PROVIDED DATA ▸
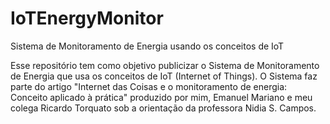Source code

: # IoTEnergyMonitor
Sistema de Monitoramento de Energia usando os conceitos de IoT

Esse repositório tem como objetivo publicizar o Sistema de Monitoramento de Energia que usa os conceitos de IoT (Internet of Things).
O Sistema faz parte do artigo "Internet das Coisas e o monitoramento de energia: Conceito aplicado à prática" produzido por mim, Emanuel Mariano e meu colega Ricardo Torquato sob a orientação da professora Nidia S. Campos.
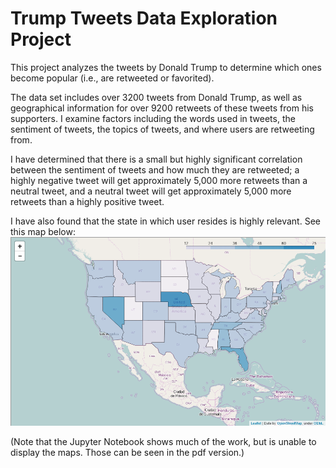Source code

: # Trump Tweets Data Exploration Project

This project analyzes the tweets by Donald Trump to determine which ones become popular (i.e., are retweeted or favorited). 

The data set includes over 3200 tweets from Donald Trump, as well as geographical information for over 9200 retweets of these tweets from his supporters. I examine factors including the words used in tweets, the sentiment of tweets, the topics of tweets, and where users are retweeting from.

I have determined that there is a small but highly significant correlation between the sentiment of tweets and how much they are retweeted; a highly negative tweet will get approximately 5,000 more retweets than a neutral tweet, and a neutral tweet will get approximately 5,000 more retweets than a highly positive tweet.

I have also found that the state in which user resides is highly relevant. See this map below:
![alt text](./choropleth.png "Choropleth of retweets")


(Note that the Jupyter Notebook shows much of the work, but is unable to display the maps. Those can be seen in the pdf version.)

ABOUT THIS EXERCISE ▸ Repeat the line that contains "I have also", then every line after it until the records end, with nothing added.

RESULT OF THE TASK ▸
I have also found that the state in which user resides is highly relevant. See this map below:
![alt text](./choropleth.png "Choropleth of retweets")


(Note that the Jupyter Notebook shows much of the work, but is unable to display the maps. Those can be seen in the pdf version.)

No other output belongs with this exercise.